Panelist Sheikh Saeed Rageah, a religious scholar and Imam, said the education system in Canada has failed Somali youth, calling the schools “systematic racism.”

“The education system in this country was designed to segregate us. When the Somali-Muslim child joins the school, he or she is labeled as a child with attention deficit hyperactivity disorder (ADHD or ADD), which deprives them their rights for a fair teaching and homework support,” Rageah said.

However, Saeed Mohamed Mohamud, a parent representative on the panel, said blame belonged not with Canada’s education system but with parents.

“Whatever it is, I think the system in this country was not designed for Somalis. It has been the same since we came here. But I would put the primary blame on a bad parenting of many members within the community,” Mohamud said. “I am a parent. I always see young boys who went to school in the morning, and when they come out hanging out the streets of Toronto with their backpacks. Where are the parents of these boys?”

Some family members had questions for Toronto police, saying many of the homicide cases of slain Somalis remain unsolved.

Toronto police officials said about 40 percent of gang shootings in the city occur in the Toronto neighborhood where Somalis reside.

“We have issues with regards to gang members, drug trade, poverty, lack of opportunity, lack of recreational facilities, inadequate … housing. We have issues with families themselves and the culture that is brought into the community,” Toronto police Superintendent Mario Di Tommaso told VOA.

Di Tommaso said the gangs in Toronto, including those within the Somali community, are based on race, gender and ethnicity.

Community involvement

He said the Toronto police have spent resources to investigate the gang-related shootings and homicides, but he said some blame lies within the community and its lack of reporting such activity.

“We will have many situations where the community at large, not necessarily the Somali community, will make observations, will witnesses something, and they are reluctant to call the police,” Di Tommaso said. “When that happens, you have a proliferation of crimes within that community, which breeds fear.

“We need more witnesses from the community so that we can advance to our investigations,” he added.

At least one parent, Mohamud agreed to a point.
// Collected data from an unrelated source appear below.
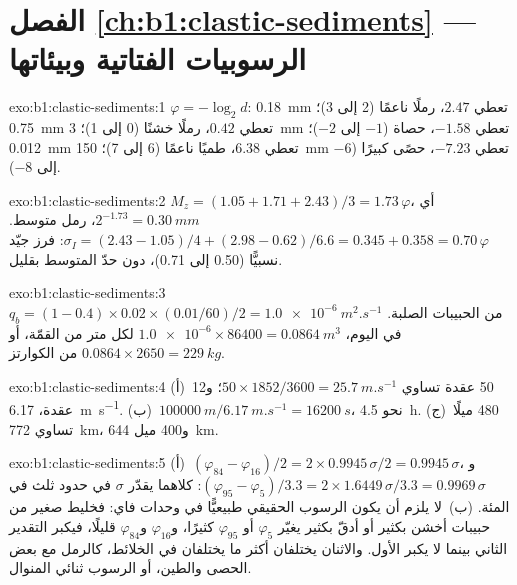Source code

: \section*{الفصل \ref{ch:b1:clastic-sediments} --- الرسوبيات الفتاتية وبيئاتها}

\begin{solution}{exo:b1:clastic-sediments:1}
$\varphi = -\log_2 d$: \qty{0.18}{mm} تعطي $2.47$، رملًا ناعمًا (2 إلى 3)؛ \qty{0.75}{mm} تعطي $0.42$، رملًا خشنًا (0 إلى 1)؛ \qty{3}{mm} تعطي $-1.58$، حصاة ($-1$ إلى $-2$)؛ \qty{0.012}{mm} تعطي $6.38$، طميًا ناعمًا (6 إلى 7)؛ \qty{150}{mm} تعطي $-7.23$، حصًى كبيرًا ($-6$ إلى $-8$).
\end{solution}

\begin{solution}{exo:b1:clastic-sediments:2}
$M_z = (1.05 + 1.71 + 2.43)/3 = 1.73\,\varphi$، أي $2^{-1.73} =
\qty{0.30}{mm}$، رمل متوسط. $\sigma_I = (2.43 - 1.05)/4 + (2.98 - 0.62)/6.6
= 0.345 + 0.358 = 0.70\,\varphi$: فرز جيّد نسبيًّا (0.50 إلى 0.71)، دون حدّ  المتوسط بقليل.
\end{solution}

\begin{solution}{exo:b1:clastic-sediments:3}
$q_b = (1 - 0.4) \times 0.02 \times (\num{0.01}/60)/2 = \qty{1.0e-6}{m^2.s^{-1}}$
من الحبيبات الصلبة. في اليوم، $\num{1.0e-6} \times 86400 = \qty{0.0864}{m^3}$ لكل متر من القمّة،
أو $0.0864 \times 2650 = \qty{229}{kg}$ من الكوارتز.
\end{solution}

\begin{solution}{exo:b1:clastic-sediments:4}
(أ)~50 عقدة تساوي $50 \times 1852/3600 = \qty{25.7}{m.s^{-1}}$؛ و\num{12} عقدة،
\qty{6.17}{m.s^{-1}}. (ب)~$\qty{100000}{m}/\qty{6.17}{m.s^{-1}} =
\qty{16200}{s}$، نحو \qty{4.5}{h}. (ج)~480 ميلًا تساوي \qty{772}{km}، و\num{400} ميل
\qty{644}{km}.
\end{solution}

\begin{solution}{exo:b1:clastic-sediments:5}
(أ)~$(\varphi_{84} - \varphi_{16})/2 = 2 \times 0.9945\,\sigma/2 =
0.9945\,\sigma$، و$(\varphi_{95} - \varphi_5)/3.3 = 2 \times
1.6449\,\sigma/3.3 = 0.9969\,\sigma$: كلاهما يقدّر $\sigma$ في حدود ثلث في المئة. (ب)~لا يلزم أن يكون الرسوب الحقيقي طبيعيًّا في وحدات فاي: فخليط صغير من حبيبات أخشن بكثير أو أدقّ بكثير يغيّر $\varphi_5$ أو $\varphi_{95}$ كثيرًا، و$\varphi_{16}$ و$\varphi_{84}$ قليلًا، فيكبر التقدير الثاني بينما لا يكبر الأول. والاثنان يختلفان أكثر ما يختلفان في الخلائط، كالرمل مع بعض الحصى والطين، أو الرسوب ثنائي المنوال.
\end{solution}

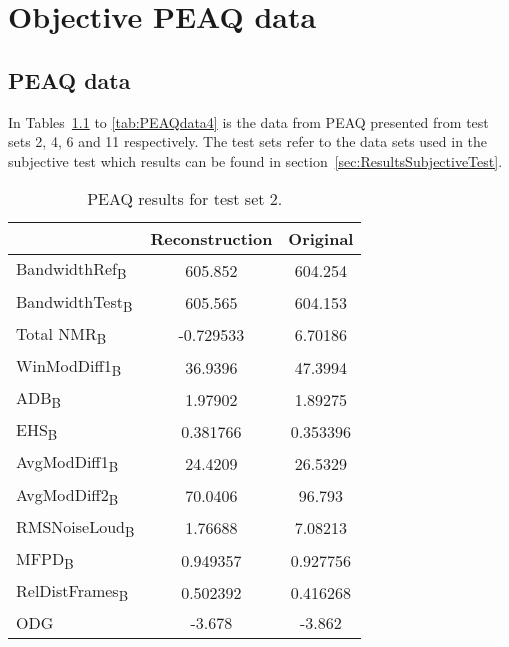 \chapter{Objective PEAQ data}\label{ap:PEAQdata}
\section{PEAQ data}
In Tables~\ref{tab:PEAQdata3} to \ref{tab:PEAQdata4} is the data from PEAQ\cite{BS-1387-1998} presented from test sets 2, 4, 6 and 11 respectively. The test sets refer to the data sets used in the subjective test which results can be found in section~\ref{sec:ResultsSubjectiveTest}.

\begin{table}\begin{center} %
\caption{PEAQ results for test set 2.}
\label{tab:PEAQdata3}
\begin{tabular}{|l|c|c|}
  \hline
                                    & Reconstruction & Original \\ \hline
  BandwidthRef\textsubscript{B}     & 605.852        & 604.254\\
  BandwidthTest\textsubscript{B}    & 605.565        & 604.153\\
  Total NMR\textsubscript{B}        & -0.729533      & 6.70186\\
  WinModDiff1\textsubscript{B}      & 36.9396        & 47.3994\\
  ADB\textsubscript{B}              & 1.97902        & 1.89275\\
  EHS\textsubscript{B}              & 0.381766       & 0.353396\\
  AvgModDiff1\textsubscript{B}      & 24.4209        & 26.5329\\
  AvgModDiff2\textsubscript{B}      & 70.0406        & 96.793\\
  RMSNoiseLoud\textsubscript{B}     & 1.76688        & 7.08213\\
  MFPD\textsubscript{B}             & 0.949357       & 0.927756\\
  RelDistFrames\textsubscript{B}    & 0.502392       & 0.416268\\
  ODG                               & -3.678         & -3.862\\
  \hline
\end{tabular}
\end{center}\end{table}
He said the community was not happy with how the police and law enforcement agencies handled cases involving the Somali youth, saying, “We have a right that government investigates and tells us who killed our kids, but we also need to collaborate with the law enforcement agencies as well.”
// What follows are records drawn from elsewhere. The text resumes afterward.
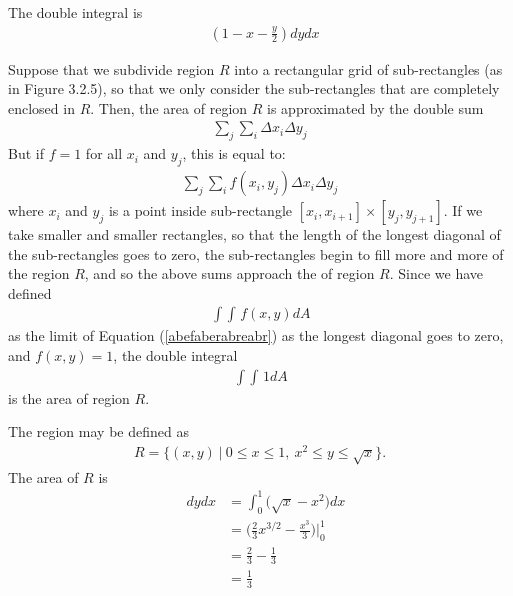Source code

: The double integral is 
\begin{align*}
  \mathop{\int_{0}^{1} \! \int_0^{2-2x} } (1 - x - \frac{y}{2}) dydx
\end{align*} 
\EEN
\item %
\BEN
\item
Suppose that we subdivide region $R$ into a rectangular grid of sub-rectangles (as in Figure 3.2.5), so that we only consider the sub-rectangles that are completely enclosed in $R$. Then, the area of region $R$ is approximated by the double sum
\begin{align*}
  \sum_j\sum_i\Delta x_i \Delta y_j
\end{align*}
But if $f=1$ for all $x_i$ and $y_j$, this is equal to:
\begin{align}\label{abefaberabreabr}
  \sum_j\sum_i f(x_i,y_j) \Delta x_i \Delta y_j
\end{align}
where $x_i$ and $y_j$ is a point inside sub-rectangle $[x_i,x_{i+1}]\times[y_j,y_{j+1}]$. 
If we take smaller and smaller rectangles, so that the length of the longest diagonal of the sub-rectangles goes to zero, the sub-rectangles begin to fill more and more of the region $R$, and so the above sums approach the   of region $R$. Since we have defined
\begin{align*}
  \mathop{\int \!\!\! \int} f(x,y) dA
\end{align*}
as the limit of Equation (\ref{abefaberabreabr}) as the longest diagonal goes to zero, and $f(x,y)=1$, the double integral 
\begin{align*}
  \mathop{\int \!\!\! \int} 1 dA
\end{align*}
is the area of region $R$. 
\item The region may be defined as
\begin{align*}
  R = \{ (x,y) \ | \ 0 \le x \le 1, \ x^2 \le y \le \sqrt{x} \}.
\end{align*}
The area of $R$ is 
\begin{align*}
  \mathop{\int_0^1 \!\!\! \int_{x^2}^{\sqrt{x}}} dydx 
  &= \int_0^1 \Big(\sqrt{x} - x^2 \Big) dx \\
  &= \Big(\frac{2}{3}x^{3/2}  - \frac{x^3}{3} \Big)\Big|_0^1 \\
  &= \frac{2}{3} - \frac{1}{3} \\
  &= \frac{1}{3}
\end{align*}
\EEN
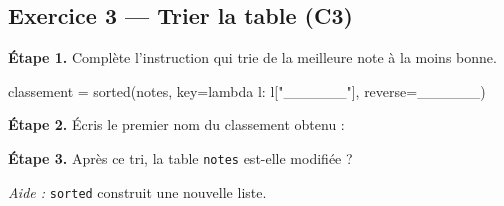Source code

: \subsection*{Exercice 3 --- Trier la table (C3)}

\textbf{Étape 1.} Complète l'instruction qui trie de la meilleure note à la moins bonne.

\begin{python}
classement = sorted(notes, key=lambda l: l["______"], reverse=______)
\end{python}

\bigskip

\textbf{Étape 2.} Écris le premier nom du classement obtenu :

\medskip
\dotfill

\bigskip

\textbf{Étape 3.} Après ce tri, la table \texttt{notes} est-elle modifiée ?

\medskip
\begin{center}
 \qquad {}
\end{center}

\medskip
\textit{Aide :} \lstinline{sorted} construit une nouvelle liste.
Abdirahman Yabarow, chief of VOA’s Somali Service, said the forum was designed to give the Somali-Canadian community a chance to explore, brainstorm and find solutions behind the violence that is affecting their youth.

At the conclusion of the two-hour discussion, panelists proposed an organization aimed at gathering and making available resources for the community. They also urged those in the audience to unite against the influences that are pushing the Somali youth to drug- and gang-related crimes.